Murray was educated at Edinburgh Academy and then studied aw at the University of Edinburgh, was admitted as an advocate in 1889 and appointed a King's Counsel in 1909. He was a Major in the Fourth Division of the Royal Engineers (Volunteers), resigning in 1907. He was on the War Office staff from 1915 to 1917, and was appointed a temporary Lieutenant Colonel and Director of National Service for Scotland in 1917. He was appointed a Companion of the Order of St Michael and St George (CMG; Military Division) in 1918. He became Sheriff of Renfrewshire and Buteshire in 1918, and was awarded an LLD by the University of Edinburgh in 1919.

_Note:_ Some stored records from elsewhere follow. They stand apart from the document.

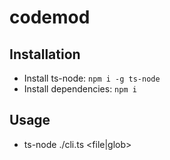 # codemod
## Installation
- Install ts-node: `npm i -g ts-node`
- Install dependencies: `npm i`

## Usage
- ts-node ./cli.ts <file|glob>
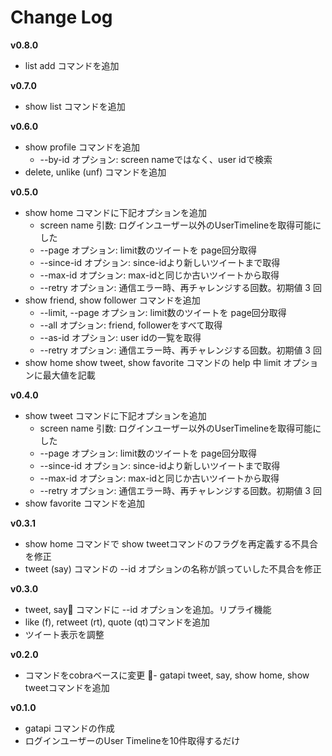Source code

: # Change Log

**v0.8.0**
- list add コマンドを追加

**v0.7.0**
- show list コマンドを追加

**v0.6.0**
- show profile コマンドを追加
    - --by-id オプション: screen nameではなく、user idで検索
- delete, unlike (unf) コマンドを追加

**v0.5.0**
- show home コマンドに下記オプションを追加
    - screen name 引数: ログインユーザー以外のUserTimelineを取得可能にした
    - --page オプション: limit数のツイートを page回分取得
    - --since-id オプション: since-idより新しいツイートまで取得
    - --max-id オプション: max-idと同じか古いツイートから取得
    - --retry オプション: 通信エラー時、再チャレンジする回数。初期値 3 回
- show friend, show follower コマンドを追加
    - --limit, --page オプション: limit数のツイートを page回分取得
    - --all オプション: friend, followerをすべて取得
    - --as-id オプション: user idの一覧を取得
    - --retry オプション: 通信エラー時、再チャレンジする回数。初期値 3 回
- show home show tweet, show favorite コマンドの help 中 limit オプションに最大値を記載

**v0.4.0**
- show tweet コマンドに下記オプションを追加
    - screen name 引数: ログインユーザー以外のUserTimelineを取得可能にした
    - --page オプション: limit数のツイートを page回分取得
    - --since-id オプション: since-idより新しいツイートまで取得
    - --max-id オプション: max-idと同じか古いツイートから取得
    - --retry オプション: 通信エラー時、再チャレンジする回数。初期値 3 回
- show favorite コマンドを追加

**v0.3.1**
- show home コマンドで show tweetコマンドのフラグを再定義する不具合を修正
- tweet (say) コマンドの --id オプションの名称が誤っていした不具合を修正

**v0.3.0**
- tweet, say コマンドに --id オプションを追加。リプライ機能
- like (f), retweet (rt), quote (qt)コマンドを追加
- ツイート表示を調整

**v0.2.0**
- コマンドをcobraベースに変更
- gatapi tweet, say, show home, show tweetコマンドを追加

**v0.1.0**
- gatapi コマンドの作成
- ログインユーザーのUser Timelineを10件取得するだけ
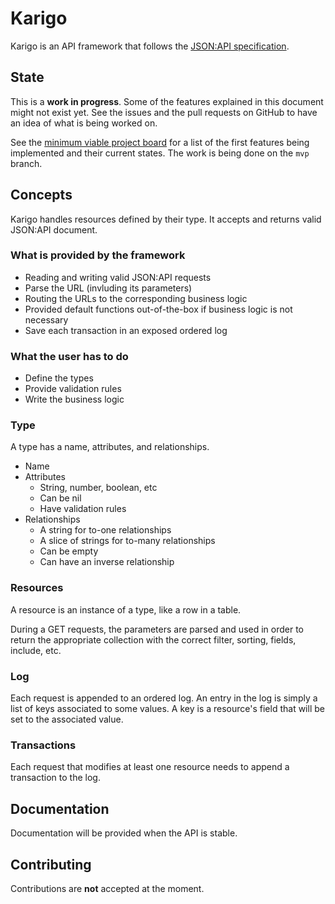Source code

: # Karigo

Karigo is an API framework that follows the [JSON:API specification](https://jsonapi.org/format).

## State

This is a **work in progress**. Some of the features explained in this document might not exist yet. See the issues and the pull requests on GitHub to have an idea of what is being worked on.

See the [minimum viable project board](https://github.com/mfcochauxlaberge/karigo/projects/1) for a list of the first features being implemented and their current states. The work is being done on the `mvp` branch.

## Concepts

Karigo handles resources defined by their type. It accepts and returns valid JSON:API document.

### What is provided by the framework

 - Reading and writing valid JSON:API requests
 - Parse the URL (invluding its parameters)
 - Routing the URLs to the corresponding business logic
 - Provided default functions out-of-the-box if business logic is not necessary
 - Save each transaction in an exposed ordered log

### What the user has to do

 - Define the types
 - Provide validation rules
 - Write the business logic

### Type

A type has a name, attributes, and relationships.

 - Name
 - Attributes
   - String, number, boolean, etc
   - Can be nil
   - Have validation rules
 - Relationships
   - A string for to-one relationships
   - A slice of strings for to-many relationships
   - Can be empty
   - Can have an inverse relationship

### Resources

A resource is an instance of a type, like a row in a table.

During a GET requests, the parameters are parsed and used in order to return the appropriate collection with the correct filter, sorting, fields, include, etc.

### Log

Each request is appended to an ordered log. An entry in the log is simply a list of keys associated to some values. A key is a resource's field that will be set to the associated value.

### Transactions

Each request that modifies at least one resource needs to append a transaction to the log.

## Documentation

Documentation will be provided when the API is stable.

## Contributing

Contributions are **not** accepted at the moment.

Murray was an unsuccessful parliamentary candidate in Edinburgh South in 1910, but was elected for the seat in December 1918, holding it until October 1922. He was Dean of the Faculty of Advocates from 1919 to 1920, and was appointed Solicitor General for Scotland in March 1920. He was sworn of the Privy Council and promoted to Lord Advocate in March 1922, holding office until October of that year. He was then raised to the bench with the judicial title Lord Murray, where he served until his death in 1936.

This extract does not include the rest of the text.